● About this task:
Print the data below exactly, but only the lines from the one containing "serial communications." down to the one containing "For example, using", inclusive.

● Given records:
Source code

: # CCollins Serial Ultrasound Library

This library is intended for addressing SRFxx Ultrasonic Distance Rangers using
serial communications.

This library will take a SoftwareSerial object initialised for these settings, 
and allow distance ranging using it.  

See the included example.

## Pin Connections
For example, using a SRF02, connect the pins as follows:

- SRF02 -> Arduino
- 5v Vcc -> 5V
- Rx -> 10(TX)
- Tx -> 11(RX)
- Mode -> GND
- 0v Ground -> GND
==
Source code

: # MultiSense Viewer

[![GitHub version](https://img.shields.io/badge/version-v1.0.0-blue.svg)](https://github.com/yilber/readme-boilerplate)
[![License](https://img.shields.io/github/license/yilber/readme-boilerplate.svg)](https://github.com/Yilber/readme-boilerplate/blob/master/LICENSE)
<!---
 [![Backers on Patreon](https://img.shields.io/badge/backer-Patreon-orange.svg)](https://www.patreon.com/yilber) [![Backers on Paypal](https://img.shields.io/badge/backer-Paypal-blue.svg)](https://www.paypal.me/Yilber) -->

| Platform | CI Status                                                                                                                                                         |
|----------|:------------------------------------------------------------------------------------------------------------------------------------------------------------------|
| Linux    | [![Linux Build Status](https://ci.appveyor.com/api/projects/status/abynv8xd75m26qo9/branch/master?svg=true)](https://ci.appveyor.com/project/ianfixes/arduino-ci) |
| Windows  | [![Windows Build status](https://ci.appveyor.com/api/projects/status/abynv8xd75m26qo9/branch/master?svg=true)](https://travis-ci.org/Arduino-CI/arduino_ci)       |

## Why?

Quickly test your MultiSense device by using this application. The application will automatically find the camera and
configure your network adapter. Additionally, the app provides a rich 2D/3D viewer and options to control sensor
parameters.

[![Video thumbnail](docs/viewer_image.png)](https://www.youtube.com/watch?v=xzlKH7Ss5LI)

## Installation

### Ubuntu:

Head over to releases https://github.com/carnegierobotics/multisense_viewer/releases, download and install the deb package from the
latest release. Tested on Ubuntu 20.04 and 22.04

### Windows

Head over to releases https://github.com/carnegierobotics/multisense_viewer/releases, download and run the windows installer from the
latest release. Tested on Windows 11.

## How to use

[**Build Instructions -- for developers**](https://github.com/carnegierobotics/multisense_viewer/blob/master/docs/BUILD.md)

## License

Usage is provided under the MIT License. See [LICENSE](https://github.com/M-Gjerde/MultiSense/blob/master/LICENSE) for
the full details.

● Result of this exercise:
serial communications.

This library will take a SoftwareSerial object initialised for these settings, 
and allow distance ranging using it.  

See the included example.

## Pin Connections
For example, using a SRF02, connect the pins as follows:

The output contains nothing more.